■ Exercise prompt ■
All entries below are to be retyped in full, precisely as they appear.

☆ ☆ ☆ ☆ ☆

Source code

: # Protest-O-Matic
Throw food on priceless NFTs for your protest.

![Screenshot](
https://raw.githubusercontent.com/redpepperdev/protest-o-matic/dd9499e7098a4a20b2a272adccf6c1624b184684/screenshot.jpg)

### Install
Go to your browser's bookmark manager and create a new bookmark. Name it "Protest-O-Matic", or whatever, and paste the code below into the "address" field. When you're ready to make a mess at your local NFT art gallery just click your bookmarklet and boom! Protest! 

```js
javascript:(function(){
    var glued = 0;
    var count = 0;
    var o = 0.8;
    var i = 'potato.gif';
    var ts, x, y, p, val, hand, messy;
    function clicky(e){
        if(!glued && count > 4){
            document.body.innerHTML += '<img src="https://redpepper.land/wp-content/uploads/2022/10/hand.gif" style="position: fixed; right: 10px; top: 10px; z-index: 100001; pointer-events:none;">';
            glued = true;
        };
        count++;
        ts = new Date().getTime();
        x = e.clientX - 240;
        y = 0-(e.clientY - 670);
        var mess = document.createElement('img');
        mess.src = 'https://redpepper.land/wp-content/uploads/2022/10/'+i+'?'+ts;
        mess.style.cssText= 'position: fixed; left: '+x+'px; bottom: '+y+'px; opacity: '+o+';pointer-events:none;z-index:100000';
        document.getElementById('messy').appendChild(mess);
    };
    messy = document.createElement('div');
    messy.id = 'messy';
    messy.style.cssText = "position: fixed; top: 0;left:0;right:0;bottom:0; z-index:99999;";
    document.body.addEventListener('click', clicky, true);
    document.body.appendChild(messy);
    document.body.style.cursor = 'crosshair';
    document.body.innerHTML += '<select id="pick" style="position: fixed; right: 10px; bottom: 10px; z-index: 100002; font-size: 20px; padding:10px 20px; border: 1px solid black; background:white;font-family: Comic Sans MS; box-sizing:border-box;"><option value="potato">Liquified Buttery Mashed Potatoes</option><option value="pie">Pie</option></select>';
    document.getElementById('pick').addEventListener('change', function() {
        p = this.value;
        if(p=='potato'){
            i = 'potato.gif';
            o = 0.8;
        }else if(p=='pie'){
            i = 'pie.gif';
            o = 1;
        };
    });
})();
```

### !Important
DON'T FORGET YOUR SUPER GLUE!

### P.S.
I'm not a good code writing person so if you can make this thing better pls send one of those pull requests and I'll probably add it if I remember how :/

☆ ☆ ☆ ☆ ☆

■ Reply to the task ■
Source code

: # Protest-O-Matic
Throw food on priceless NFTs for your protest.

![Screenshot](
https://raw.githubusercontent.com/redpepperdev/protest-o-matic/dd9499e7098a4a20b2a272adccf6c1624b184684/screenshot.jpg)

### Install
Go to your browser's bookmark manager and create a new bookmark. Name it "Protest-O-Matic", or whatever, and paste the code below into the "address" field. When you're ready to make a mess at your local NFT art gallery just click your bookmarklet and boom! Protest! 

```js
javascript:(function(){
    var glued = 0;
    var count = 0;
    var o = 0.8;
    var i = 'potato.gif';
    var ts, x, y, p, val, hand, messy;
    function clicky(e){
        if(!glued && count > 4){
            document.body.innerHTML += '<img src="https://redpepper.land/wp-content/uploads/2022/10/hand.gif" style="position: fixed; right: 10px; top: 10px; z-index: 100001; pointer-events:none;">';
            glued = true;
        };
        count++;
        ts = new Date().getTime();
        x = e.clientX - 240;
        y = 0-(e.clientY - 670);
        var mess = document.createElement('img');
        mess.src = 'https://redpepper.land/wp-content/uploads/2022/10/'+i+'?'+ts;
        mess.style.cssText= 'position: fixed; left: '+x+'px; bottom: '+y+'px; opacity: '+o+';pointer-events:none;z-index:100000';
        document.getElementById('messy').appendChild(mess);
    };
    messy = document.createElement('div');
    messy.id = 'messy';
    messy.style.cssText = "position: fixed; top: 0;left:0;right:0;bottom:0; z-index:99999;";
    document.body.addEventListener('click', clicky, true);
    document.body.appendChild(messy);
    document.body.style.cursor = 'crosshair';
    document.body.innerHTML += '<select id="pick" style="position: fixed; right: 10px; bottom: 10px; z-index: 100002; font-size: 20px; padding:10px 20px; border: 1px solid black; background:white;font-family: Comic Sans MS; box-sizing:border-box;"><option value="potato">Liquified Buttery Mashed Potatoes</option><option value="pie">Pie</option></select>';
    document.getElementById('pick').addEventListener('change', function() {
        p = this.value;
        if(p=='potato'){
            i = 'potato.gif';
            o = 0.8;
        }else if(p=='pie'){
            i = 'pie.gif';
            o = 1;
        };
    });
})();
```

### !Important
DON'T FORGET YOUR SUPER GLUE!

### P.S.
I'm not a good code writing person so if you can make this thing better pls send one of those pull requests and I'll probably add it if I remember how :/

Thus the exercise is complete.